Segment Start: Dataset records
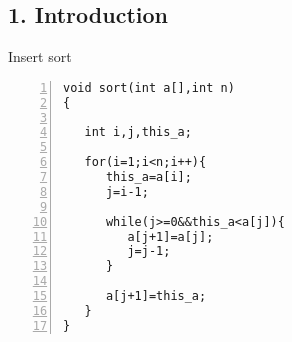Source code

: \documentclass{beamer}
\begin{document}
\subsection*{1. Introduction}


\begin{frame}[fragile]{Insert sort}
\begin{lstlisting}[numbers=left]
void sort(int a[],int n)
{

   int i,j,this_a;

   for(i=1;i<n;i++){
      this_a=a[i];
      j=i-1;

      while(j>=0&&this_a<a[j]){
         a[j+1]=a[j];
         j=j-1;
      }

      a[j+1]=this_a;
   }
}
\end{lstlisting}
\end{frame}
\end{document}
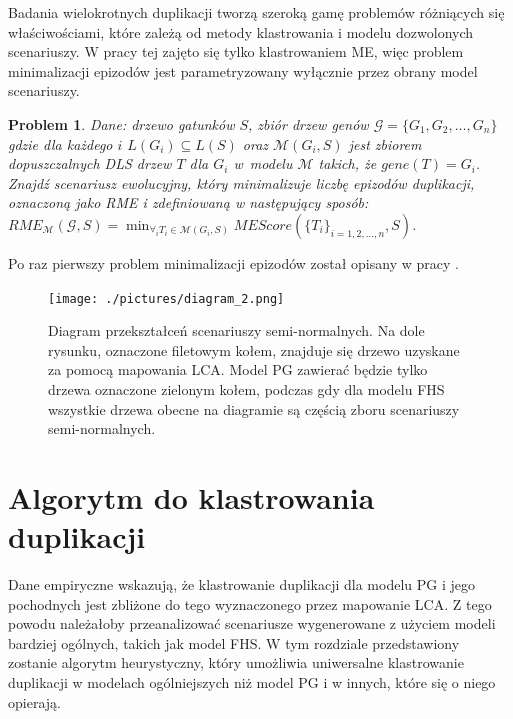 \documentclass[licencjacka]{pracamgr}
\begin{document}
Badania wielokrotnych duplikacji tworzą szeroką gamę problemów różniących się właściwościami, które zależą od metody klastrowania i modelu dozwolonych scenariuszy. W pracy tej zajęto się tylko klastrowaniem ME, więc problem minimalizacji epizodów jest parametryzowany wyłącznie przez obrany model scenariuszy. 

\newtheorem{problem}{Problem}
\begin{problem}
  Dane: drzewo gatunków $S$, zbiór drzew genów $\mathcal{G}=\{G_1,G_2, \dots , G_n\}$ gdzie dla każdego $i$ $L(G_i) \subseteq L(S)$ oraz $\mathcal{M}(G_i,S)$ jest zbiorem dopuszczalnych DLS drzew $T$ dla $G_i$ w~modelu $\mathcal{M}$ takich, że $gene(T)=G_i$. Znajdź scenariusz ewolucyjny, który minimalizuje liczbę epizodów duplikacji, oznaczoną jako RME i zdefiniowaną w następujący sposób:
  ${RME}_{\mathcal{M}}(\mathcal{G}, S) = \min_{\forall_i T_i \in \mathcal{M}(G_i,S)}MEScore(\lbrace T_i \rbrace_{i=1,2,\dots,n},S)$.
\end{problem}

Po raz pierwszy problem minimalizacji epizodów został opisany w pracy \cite{Guigo1996}.

\begin{figure}[t]\label{diagram_red}
  \centering
  \texttt{[image: ./pictures/diagram\_2.png]}
  \caption{Diagram przekształceń scenariuszy semi-normalnych. Na dole rysunku, oznaczone filetowym kołem, znajduje się drzewo uzyskane za pomocą mapowania LCA. Model PG zawierać będzie tylko drzewa oznaczone zielonym kołem, podczas gdy dla modelu FHS wszystkie drzewa obecne na diagramie są częścią zboru scenariuszy semi-normalnych.}
\end{figure}


\chapter{Algorytm do klastrowania duplikacji}\label{r:heurystyka}
Dane empiryczne wskazują, że klastrowanie duplikacji dla modelu PG i jego pochodnych jest zbliżone do tego wyznaczonego przez mapowanie LCA. Z tego powodu należałoby przeanalizować scenariusze wygenerowane z użyciem modeli bardziej ogólnych, takich jak model FHS. W tym rozdziale przedstawiony zostanie algorytm heurystyczny, który umożliwia uniwersalne klastrowanie duplikacji w modelach ogólniejszych niż model PG i w innych, które się o niego opierają.
\end{document}
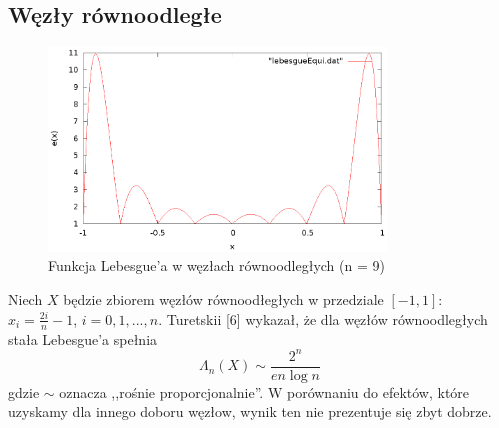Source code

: \documentclass{article}
\begin{document}
\subsection{Węzły równoodległe}
\begin{figure}[H]
	\centering
    \includegraphics[width=0.8\textwidth]{wykresy/lebesgueEqui.eps}
    \caption{Funkcja Lebesgue'a w węzłach równoodległych (n = 9)}
\end{figure}
Niech $X$ będzie zbiorem węzłów równoodłegłych w przedziale $[-1, 1]$: $x_i = \frac{2i}{n} - 1$, $i = 0, 1, ..., n$. Turetskii [6] wykazał, że dla węzłów równoodległych stała Lebesgue'a spełnia
\begin{equation*}
\Lambda_n(X) \sim \frac{2^n}{en\log n}
\end{equation*}
gdzie $\sim$ oznacza ,,rośnie proporcjonalnie''. W porównaniu do efektów, które uzyskamy dla innego doboru węzłow, wynik ten nie prezentuje się zbyt dobrze.
\end{document}
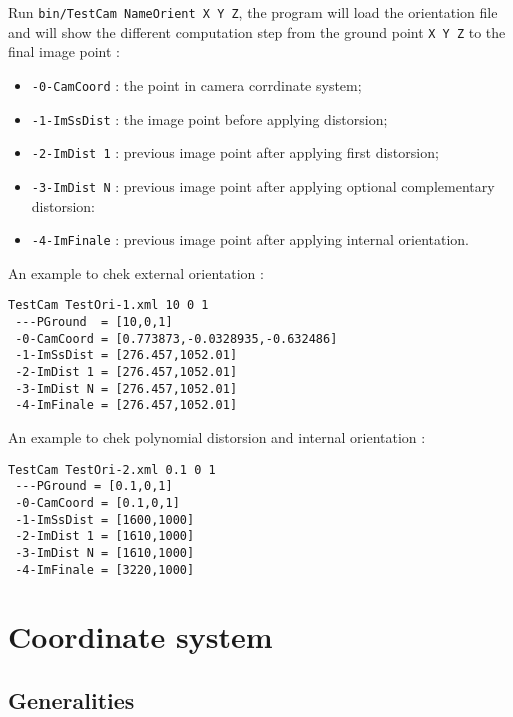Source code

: Run {\tt bin/TestCam NameOrient X Y Z},  the program will load the
orientation file and will show the different computation step from
the ground point {\tt X Y Z} to the final image point :


\begin{itemize}
   \item  {\tt -0-CamCoord} : the point in camera corrdinate system;
   \item  {\tt -1-ImSsDist} : the image point before applying distorsion;
   \item  {\tt -2-ImDist 1} : previous image point after applying first distorsion;
   \item  {\tt -3-ImDist N} : previous image point after applying optional complementary distorsion:
   \item  {\tt -4-ImFinale} : previous image point after applying internal orientation.
\end{itemize}

An example  to chek external orientation :

\begin{verbatim}
TestCam TestOri-1.xml 10 0 1
 ---PGround  = [10,0,1]
 -0-CamCoord = [0.773873,-0.0328935,-0.632486]
 -1-ImSsDist = [276.457,1052.01]
 -2-ImDist 1 = [276.457,1052.01]
 -3-ImDist N = [276.457,1052.01]
 -4-ImFinale = [276.457,1052.01]
\end{verbatim}


An example  to chek polynomial distorsion and internal orientation :

\begin{verbatim}
TestCam TestOri-2.xml 0.1 0 1
 ---PGround = [0.1,0,1]
 -0-CamCoord = [0.1,0,1]
 -1-ImSsDist = [1600,1000]
 -2-ImDist 1 = [1610,1000]
 -3-ImDist N = [1610,1000]
 -4-ImFinale = [3220,1000]
\end{verbatim}



\section{Coordinate system}

\label{Coordinat:System}


\subsection{Generalities}

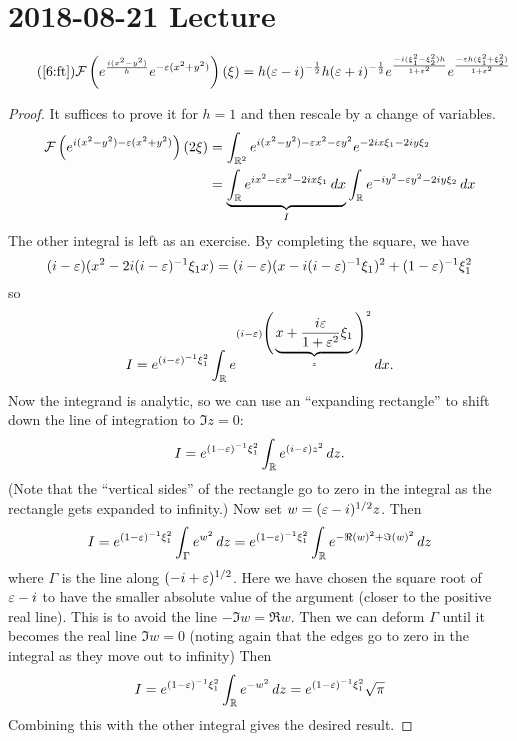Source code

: \section{2018-08-21 Lecture}

\begin{lem}
  \begin{equation}\tag{\ref{6:ft}}
    \cF \left( e^{\frac{i(x^2-y^2)}{h}}e^{-\eps(x^2+y^2)} \right) (\xi) = h(\eps-i)^{-\frac{1}{2}}h(\eps+i)^{-\frac{1}{2}}e^{\frac{-i(\xi_1^2-\xi_2^2)h}{1+\eps^2}}e^{\frac{-\eps h(\xi_1^2+\xi_2^2)}{1+\eps^2}}
  \end{equation}
\end{lem}

\begin{proof}
  It suffices to prove it for $h=1$ and then rescale by a change of variables.
  \begin{align*}
    \mathcal{F}\left( e^{i(x^2-y^2)-\varepsilon(x^2+y^2)} \right)(2\xi) &= \int_{\mathbb{R}^2} e^{i(x^2-y^2)-\varepsilon x^2-\varepsilon y^2}e^{-2ix\xi_1-2iy\xi_2} \\
    &= \underbrace{\int_{\mathbb{R}} e^{ix^2-\varepsilon x^2-2ix\xi_1} \, dx}_I \int_{\mathbb{R}} e^{-iy^2-\varepsilon y^2-2iy\xi_2} \, dx
  \end{align*}
  The other integral is left as an exercise.
  By completing the square, we have
  \[ (i-\varepsilon)(x^2-2i(i-\varepsilon)^{-1}\xi_1x)=(i-\varepsilon)(x-i(i-\varepsilon)^{-1}\xi_1)^2 + (1-\varepsilon)^{-1}\xi_1^2\]
  so
  \[ I = e^{(i-\varepsilon)^{-1}\xi_1^2} \int_{\mathbb{R}} e^{(i-\varepsilon) { \Bigg( \underbrace{ x+\frac{i\varepsilon}{1+\varepsilon^2}\xi_1}_{z}\Bigg)^2 }} \, dx. \]
  Now the integrand is analytic, so we can use an ``expanding rectangle'' to shift down the line of integration to $\Im z=0$:
  \[ I = e^{(1-\varepsilon)^{-1}\xi_1^2} \int_{\mathbb{R}} e^{(i-\varepsilon)z^2} \, dz. \]
  (Note that the ``vertical sides'' of the rectangle go to zero in the integral as the rectangle gets expanded to infinity.)
  Now set $w = (\varepsilon-i)^{1/2}z$.
  Then
  \[ I = e^{(1-\varepsilon)^{-1}\xi_1^2} \int_\Gamma e^{w^2} \, dz = e^{(1-\varepsilon)^{-1}\xi_1^2} \int_{\mathbb{R}} e^{-\Re(w)^2+\Im(w)^2} \, dz \]
  where $\Gamma$ is the line along $(-i+\varepsilon)^{1/2}$.
  Here we have chosen the square root of $\varepsilon-i$ to have the smaller absolute value of the argument (closer to the positive real line).
  This is to avoid the line $-\Im w = \Re w$.
  Then we can deform $\Gamma$ until it becomes the real line $\Im w=0$ (noting again that the edges go to zero in the integral as they move out to infinity)
  Then
  \[ I = e^{(1-\varepsilon)^{-1}\xi_1^2} \int_{\mathbb{R}} e^{-w^2} \, dz = e^{(1-\varepsilon)^{-1}\xi_1^2}\sqrt{\pi}  \]
  Combining this with the other integral gives the desired result.
\end{proof}

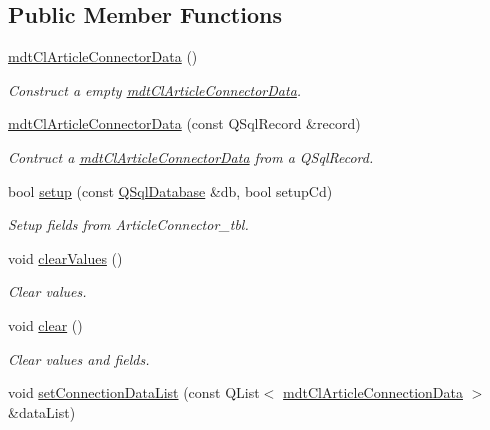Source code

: \subsection*{Public Member Functions}
\begin{DoxyCompactItemize}
\item 
\hyperlink{classmdt_cl_article_connector_data_abf1822300bf3ea388abee0a0d6732e6a}{mdt\-Cl\-Article\-Connector\-Data} ()
\begin{DoxyCompactList}\small\item\em Construct a empty \hyperlink{classmdt_cl_article_connector_data}{mdt\-Cl\-Article\-Connector\-Data}. \end{DoxyCompactList}\item 
\hyperlink{classmdt_cl_article_connector_data_a3a967b47ca629567f19ed542c6e2ce05}{mdt\-Cl\-Article\-Connector\-Data} (const Q\-Sql\-Record \&record)
\begin{DoxyCompactList}\small\item\em Contruct a \hyperlink{classmdt_cl_article_connector_data}{mdt\-Cl\-Article\-Connector\-Data} from a Q\-Sql\-Record. \end{DoxyCompactList}\item 
bool \hyperlink{classmdt_cl_article_connector_data_a652df1f49424aee174a20df109f05d90}{setup} (const \hyperlink{class_q_sql_database}{Q\-Sql\-Database} \&db, bool setup\-Cd)
\begin{DoxyCompactList}\small\item\em Setup fields from Article\-Connector\-\_\-tbl. \end{DoxyCompactList}\item 
void \hyperlink{classmdt_cl_article_connector_data_aeaacf0004607ce3c4f0908af538c900d}{clear\-Values} ()
\begin{DoxyCompactList}\small\item\em Clear values. \end{DoxyCompactList}\item 
void \hyperlink{classmdt_cl_article_connector_data_a0ef0711ad63b3e80b54f9ddd3fd6e218}{clear} ()
\begin{DoxyCompactList}\small\item\em Clear values and fields. \end{DoxyCompactList}\item 
void \hyperlink{classmdt_cl_article_connector_data_ac2825245373ab0376c763c14a792c4d9}{set\-Connection\-Data\-List} (const Q\-List$<$ \hyperlink{classmdt_cl_article_connection_data}{mdt\-Cl\-Article\-Connection\-Data} $>$ \&data\-List)

\end{DoxyCompactItemize}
Segment End: Dataset records
** What you should do **
How many lines in the records above hold the string "pracy"? Only the number is wanted.

** Written answer **
2